## TASK GOAL
Filter the entries below, keeping only lines with "designed".

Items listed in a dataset
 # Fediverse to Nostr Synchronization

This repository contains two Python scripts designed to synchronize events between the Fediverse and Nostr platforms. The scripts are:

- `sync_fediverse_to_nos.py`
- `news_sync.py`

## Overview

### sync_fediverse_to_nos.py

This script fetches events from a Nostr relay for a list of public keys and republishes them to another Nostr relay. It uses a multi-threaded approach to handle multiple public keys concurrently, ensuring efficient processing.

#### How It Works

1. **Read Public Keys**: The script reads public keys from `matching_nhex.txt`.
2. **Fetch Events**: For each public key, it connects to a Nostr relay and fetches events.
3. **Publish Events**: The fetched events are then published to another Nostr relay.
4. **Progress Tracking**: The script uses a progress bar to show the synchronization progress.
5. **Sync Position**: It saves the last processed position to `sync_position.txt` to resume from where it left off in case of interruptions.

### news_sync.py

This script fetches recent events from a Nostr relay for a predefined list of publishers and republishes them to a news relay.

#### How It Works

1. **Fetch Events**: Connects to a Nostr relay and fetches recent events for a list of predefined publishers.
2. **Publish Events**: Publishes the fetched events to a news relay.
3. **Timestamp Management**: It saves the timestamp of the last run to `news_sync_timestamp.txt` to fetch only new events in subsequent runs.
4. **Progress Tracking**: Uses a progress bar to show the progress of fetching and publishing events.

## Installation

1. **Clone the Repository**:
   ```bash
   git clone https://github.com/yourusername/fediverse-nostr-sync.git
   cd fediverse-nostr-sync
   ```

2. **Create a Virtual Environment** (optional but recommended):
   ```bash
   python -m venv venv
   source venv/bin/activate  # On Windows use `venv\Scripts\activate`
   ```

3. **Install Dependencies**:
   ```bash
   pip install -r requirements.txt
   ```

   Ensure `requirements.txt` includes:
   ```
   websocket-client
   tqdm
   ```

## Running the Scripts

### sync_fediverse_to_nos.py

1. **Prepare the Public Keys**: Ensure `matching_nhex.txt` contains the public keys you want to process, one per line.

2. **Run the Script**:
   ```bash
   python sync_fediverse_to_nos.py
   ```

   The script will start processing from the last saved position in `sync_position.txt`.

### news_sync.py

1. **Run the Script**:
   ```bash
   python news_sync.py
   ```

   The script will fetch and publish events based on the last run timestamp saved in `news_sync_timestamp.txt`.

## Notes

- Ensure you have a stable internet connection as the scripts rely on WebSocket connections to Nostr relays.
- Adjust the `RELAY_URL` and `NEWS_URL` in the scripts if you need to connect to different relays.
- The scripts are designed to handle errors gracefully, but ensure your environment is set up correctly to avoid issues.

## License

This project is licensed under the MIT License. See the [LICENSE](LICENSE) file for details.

## EXERCISE SOLUTION
This repository contains two Python scripts designed to synchronize events between the Fediverse and Nostr platforms. The scripts are:
- The scripts are designed to handle errors gracefully, but ensure your environment is set up correctly to avoid issues.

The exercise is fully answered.